## INSTRUCTIONS FOR THE TASK
Each line below containing the word "your" needs to be shown.

═══ TASK DATA

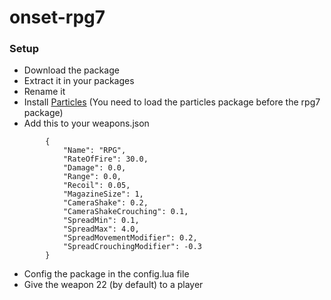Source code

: # onset-rpg7

### Setup
* Download the package
* Extract it in your packages
* Rename it
* Install [Particles](https://github.com/vugi99/onset-particles) (You need to load the particles package before the rpg7 package)
* Add this to your weapons.json
```
		{
			"Name": "RPG",
			"RateOfFire": 30.0,
			"Damage": 0.0,
			"Range": 0.0,
			"Recoil": 0.05,
			"MagazineSize": 1,
			"CameraShake": 0.2,
			"CameraShakeCrouching": 0.1,
			"SpreadMin": 0.1,
			"SpreadMax": 4.0,
			"SpreadMovementModifier": 0.2,
			"SpreadCrouchingModifier": -0.3
		}
```
* Config the package in the config.lua file
* Give the weapon 22 (by default) to a player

══════

## EXERCISE SOLUTION
* Extract it in your packages
* Add this to your weapons.json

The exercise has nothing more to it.